Modelling and analyzing the watershed dynamics using Cellular Automata (CA)–Markov model – A geo-information based approach

  • MUKUNDA D BEHERA
  • SANTOSH N BORATE
  • SUDHINDRA N PANDA
  • PRITI R BEHERA
  • PARTHA S ROY
Article

Improper practices of land use and land cover (LULC) including deforestation, expansion of agriculture and infrastructure development are deteriorating watershed conditions. Here, we have utilized remote sensing and GIS tools to study LULC dynamics using Cellular Automata (CA)–Markov model and predicted the future LULC scenario, in terms of magnitude and direction, based on past trend in a hydrological unit, Choudwar watershed, India.

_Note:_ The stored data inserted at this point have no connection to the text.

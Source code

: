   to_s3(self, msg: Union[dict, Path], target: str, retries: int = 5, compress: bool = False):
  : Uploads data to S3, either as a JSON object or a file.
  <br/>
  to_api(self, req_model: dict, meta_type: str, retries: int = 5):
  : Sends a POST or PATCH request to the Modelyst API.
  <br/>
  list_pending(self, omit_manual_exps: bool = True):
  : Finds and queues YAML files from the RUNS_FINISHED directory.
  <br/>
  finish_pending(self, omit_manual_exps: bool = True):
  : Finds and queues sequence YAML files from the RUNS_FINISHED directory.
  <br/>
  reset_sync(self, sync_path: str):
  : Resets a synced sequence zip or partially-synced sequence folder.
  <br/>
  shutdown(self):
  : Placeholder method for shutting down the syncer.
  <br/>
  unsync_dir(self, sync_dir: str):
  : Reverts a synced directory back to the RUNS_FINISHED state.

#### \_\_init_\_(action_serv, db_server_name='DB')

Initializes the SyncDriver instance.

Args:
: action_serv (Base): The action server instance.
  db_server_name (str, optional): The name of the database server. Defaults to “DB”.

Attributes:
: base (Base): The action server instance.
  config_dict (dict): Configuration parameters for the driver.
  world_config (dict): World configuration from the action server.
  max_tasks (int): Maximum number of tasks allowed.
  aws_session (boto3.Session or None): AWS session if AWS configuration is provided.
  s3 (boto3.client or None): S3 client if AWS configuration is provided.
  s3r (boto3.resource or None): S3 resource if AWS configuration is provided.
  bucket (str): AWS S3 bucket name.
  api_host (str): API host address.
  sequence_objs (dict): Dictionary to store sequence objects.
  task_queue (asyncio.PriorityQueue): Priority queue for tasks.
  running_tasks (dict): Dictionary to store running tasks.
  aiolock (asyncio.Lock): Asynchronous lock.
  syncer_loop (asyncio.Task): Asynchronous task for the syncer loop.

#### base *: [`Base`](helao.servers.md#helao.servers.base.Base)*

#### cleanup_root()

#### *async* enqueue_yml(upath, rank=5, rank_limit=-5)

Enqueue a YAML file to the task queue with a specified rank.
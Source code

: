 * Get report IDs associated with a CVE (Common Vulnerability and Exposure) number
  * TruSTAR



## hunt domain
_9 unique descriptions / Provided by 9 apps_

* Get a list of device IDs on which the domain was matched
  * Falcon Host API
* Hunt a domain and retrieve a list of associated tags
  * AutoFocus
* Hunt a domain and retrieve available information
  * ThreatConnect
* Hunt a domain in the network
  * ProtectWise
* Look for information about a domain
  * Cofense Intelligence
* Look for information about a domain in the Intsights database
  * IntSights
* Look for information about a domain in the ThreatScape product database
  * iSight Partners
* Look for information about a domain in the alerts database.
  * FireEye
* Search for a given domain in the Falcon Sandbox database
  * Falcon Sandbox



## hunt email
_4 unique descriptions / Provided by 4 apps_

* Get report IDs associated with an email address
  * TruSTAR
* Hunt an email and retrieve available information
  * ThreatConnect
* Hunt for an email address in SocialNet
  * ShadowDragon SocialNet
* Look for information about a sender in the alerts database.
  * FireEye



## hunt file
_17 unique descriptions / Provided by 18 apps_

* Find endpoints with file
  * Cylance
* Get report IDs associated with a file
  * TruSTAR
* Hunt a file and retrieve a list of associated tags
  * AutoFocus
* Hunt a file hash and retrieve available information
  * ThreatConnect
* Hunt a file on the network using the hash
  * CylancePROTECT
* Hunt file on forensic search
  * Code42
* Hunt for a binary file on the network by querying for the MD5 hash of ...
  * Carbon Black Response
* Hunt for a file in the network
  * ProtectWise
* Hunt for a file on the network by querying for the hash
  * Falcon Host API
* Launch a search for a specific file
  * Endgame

By analyzing the LULC pattern during 1972, 1990, 1999 and 2005 using satellite-derived maps, we observed that the biophysical and socio-economic drivers including residential/industrial development, road–rail and settlement proximity have influenced the spatial pattern of the watershed LULC, leading to an accretive linear growth of agricultural and settlement areas. The annual rate of increase from 1972 to 2004 in agriculture land, settlement was observed to be 181.96, 9.89 ha/year, respectively, while decrease in forest, wetland and marshy land were 91.22, 27.56 and 39.52 ha/year, respectively. Transition probability and transition area matrix derived using inputs of (i) residential/industrial development and (ii) proximity to transportation network as the major causes. The predicted LULC scenario for the year 2014, with reasonably good accuracy would provide useful inputs to the LULC planners for effective management of the watershed. The study is a maiden attempt that revealed agricultural expansion is the main driving force for loss of forest, wetland and marshy land in the Choudwar watershed and has the potential to continue in future. The forest in lower slopes has been converted to agricultural land and may soon take a call on forests occurring on higher slopes. Our study utilizes three time period changes to better account for the trend and the modelling exercise; thereby advocates for better agricultural practices with additional energy subsidy to arrest further forest loss and LULC alternations.

Keywords

Land use classification Choudwar transition probability transition area matrix 

Notes

Acknowledgements

The evaluation version of IDRISI software obtained from Clarke’s LAB is thankfully acknowledged. The financial support received from IIRS (ISRO), Dehradun under the umbrella of ISRO-GBP LULCC program for Indian river basins is thankfully acknowledged.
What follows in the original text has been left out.